MFA methods that cannot be relayed by real-time phishing proxies. TOTP codes and push-notification approvals CAN be relayed — attacker proxies your login to the real VPN while capturing your credentials and MFA response. FIDO2 hardware security keys (YubiKey, etc.) and platform passkeys (Windows Hello, Touch ID-backed keys) are phishing-resistant because they cryptographically bind to the origin domain. For VPN access specifically, this matters because real-time phishing of VPN credentials is a documented and active attack pattern.
Geographic access restrictions are a defence-in-depth layer with real but limited value. Restricting to countries where you have legitimate user presence raises attacker cost modestly (they use residential proxies or VPN providers in allowed countries). Does not stop determined attackers but does reduce opportunistic credential stuffing. Operationally annoying for travelling employees; document exception processes. Not a primary defence but worth considering as supplementary control.
Multiple signal sources combined: (1) authentication anomalies — impossible travel, unusual source IPs, burst patterns, (2) configuration drift detection on appliance, (3) IOC matching against threat intelligence feeds, (4) unusual appliance behaviour — outbound connections, DNS queries, (5) post-authentication interior activity anomalies — unusual enumeration, lateral movement patterns, (6) vendor advisories matching your deployed versions. No single signal is sufficient; correlation across sources produces defensible detection. Requires mature SIEM and threat hunting capability.
Depends on architecture — specifically what VPN access grants. Traditional model with broad network access: significant exposure including credential theft for every authenticated user, lateral movement opportunity, access to anything reachable from the VPN's network position.
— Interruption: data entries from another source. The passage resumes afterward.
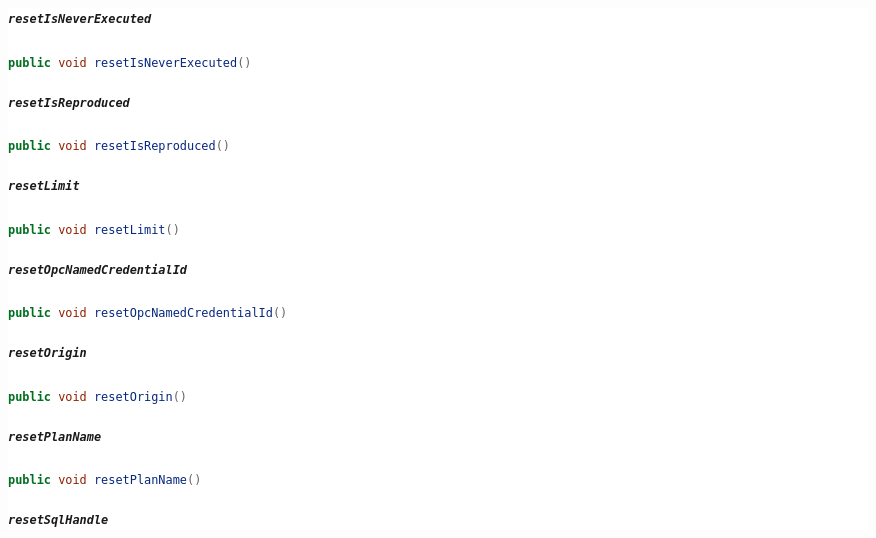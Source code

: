 ##### `resetIsNeverExecuted` <a name="resetIsNeverExecuted" id="rhizo-co-terraform-provider-oci.dataOciDatabaseManagementManagedDatabaseSqlPlanBaselines.DataOciDatabaseManagementManagedDatabaseSqlPlanBaselines.resetIsNeverExecuted"></a>

```java
public void resetIsNeverExecuted()
```

##### `resetIsReproduced` <a name="resetIsReproduced" id="rhizo-co-terraform-provider-oci.dataOciDatabaseManagementManagedDatabaseSqlPlanBaselines.DataOciDatabaseManagementManagedDatabaseSqlPlanBaselines.resetIsReproduced"></a>

```java
public void resetIsReproduced()
```

##### `resetLimit` <a name="resetLimit" id="rhizo-co-terraform-provider-oci.dataOciDatabaseManagementManagedDatabaseSqlPlanBaselines.DataOciDatabaseManagementManagedDatabaseSqlPlanBaselines.resetLimit"></a>

```java
public void resetLimit()
```

##### `resetOpcNamedCredentialId` <a name="resetOpcNamedCredentialId" id="rhizo-co-terraform-provider-oci.dataOciDatabaseManagementManagedDatabaseSqlPlanBaselines.DataOciDatabaseManagementManagedDatabaseSqlPlanBaselines.resetOpcNamedCredentialId"></a>

```java
public void resetOpcNamedCredentialId()
```

##### `resetOrigin` <a name="resetOrigin" id="rhizo-co-terraform-provider-oci.dataOciDatabaseManagementManagedDatabaseSqlPlanBaselines.DataOciDatabaseManagementManagedDatabaseSqlPlanBaselines.resetOrigin"></a>

```java
public void resetOrigin()
```

##### `resetPlanName` <a name="resetPlanName" id="rhizo-co-terraform-provider-oci.dataOciDatabaseManagementManagedDatabaseSqlPlanBaselines.DataOciDatabaseManagementManagedDatabaseSqlPlanBaselines.resetPlanName"></a>

```java
public void resetPlanName()
```

##### `resetSqlHandle` <a name="resetSqlHandle" id="rhizo-co-terraform-provider-oci.dataOciDatabaseManagementManagedDatabaseSqlPlanBaselines.DataOciDatabaseManagementManagedDatabaseSqlPlanBaselines.resetSqlHandle"></a>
Segmented model with least-privilege access: more limited exposure scoped to what the VPN provides access to. Zero Trust model: minimal exposure — compromise of one access point does not grant broad trust. This is why architectural direction matters as much as individual appliance security.
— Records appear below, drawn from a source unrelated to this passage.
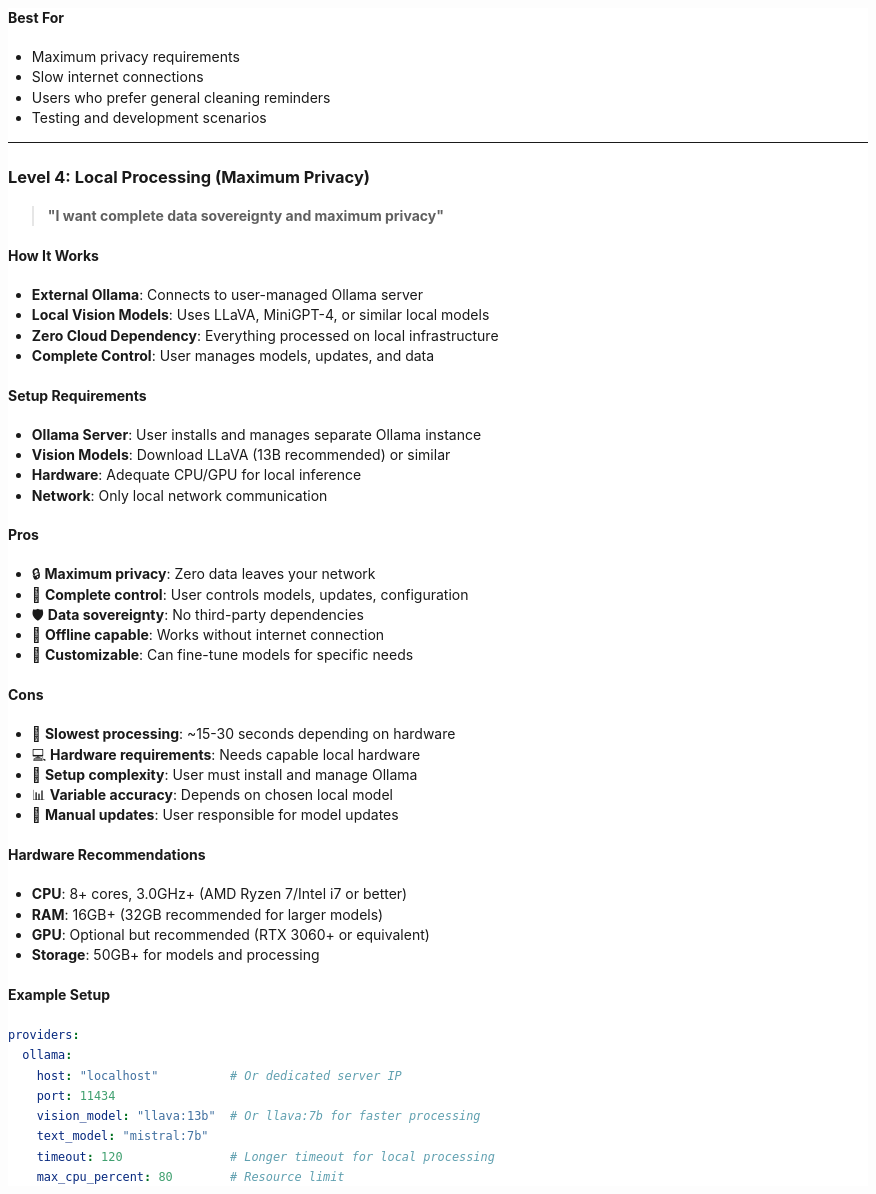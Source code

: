 #### Best For
- Maximum privacy requirements
- Slow internet connections
- Users who prefer general cleaning reminders
- Testing and development scenarios

---

### Level 4: Local Processing (Maximum Privacy)
> **"I want complete data sovereignty and maximum privacy"**

#### How It Works
- **External Ollama**: Connects to user-managed Ollama server
- **Local Vision Models**: Uses LLaVA, MiniGPT-4, or similar local models
- **Zero Cloud Dependency**: Everything processed on local infrastructure
- **Complete Control**: User manages models, updates, and data

#### Setup Requirements
- **Ollama Server**: User installs and manages separate Ollama instance
- **Vision Models**: Download LLaVA (13B recommended) or similar
- **Hardware**: Adequate CPU/GPU for local inference
- **Network**: Only local network communication

#### Pros
- 🔒 **Maximum privacy**: Zero data leaves your network
- 👑 **Complete control**: User controls models, updates, configuration
- 🛡️ **Data sovereignty**: No third-party dependencies
- 💾 **Offline capable**: Works without internet connection
- 🔧 **Customizable**: Can fine-tune models for specific needs

#### Cons
- 🐌 **Slowest processing**: ~15-30 seconds depending on hardware
- 💻 **Hardware requirements**: Needs capable local hardware
- 🔧 **Setup complexity**: User must install and manage Ollama
- 📊 **Variable accuracy**: Depends on chosen local model
- 🔄 **Manual updates**: User responsible for model updates

#### Hardware Recommendations
- **CPU**: 8+ cores, 3.0GHz+ (AMD Ryzen 7/Intel i7 or better)
- **RAM**: 16GB+ (32GB recommended for larger models)
- **GPU**: Optional but recommended (RTX 3060+ or equivalent)
- **Storage**: 50GB+ for models and processing

#### Example Setup
```yaml
providers:
  ollama:
    host: "localhost"          # Or dedicated server IP
    port: 11434
    vision_model: "llava:13b"  # Or llava:7b for faster processing
    text_model: "mistral:7b"
    timeout: 120               # Longer timeout for local processing
    max_cpu_percent: 80        # Resource limit
```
Yes, with proportional investment. Ransomware affiliates specifically target small and mid-sized organisations via VPN exploitation — the attack economics work because automated scanning and exploitation at scale is cheap. Smaller organisations often have weaker controls, making them easier targets for the same automated campaigns. Appropriate baseline for small organisations: modern VPN product kept patched promptly, MFA (hardware keys where budget allows, TOTP as minimum), log forwarding to a managed detection service or cloud SIEM, documented incident response plan. Does not require enterprise security team; does require explicit attention.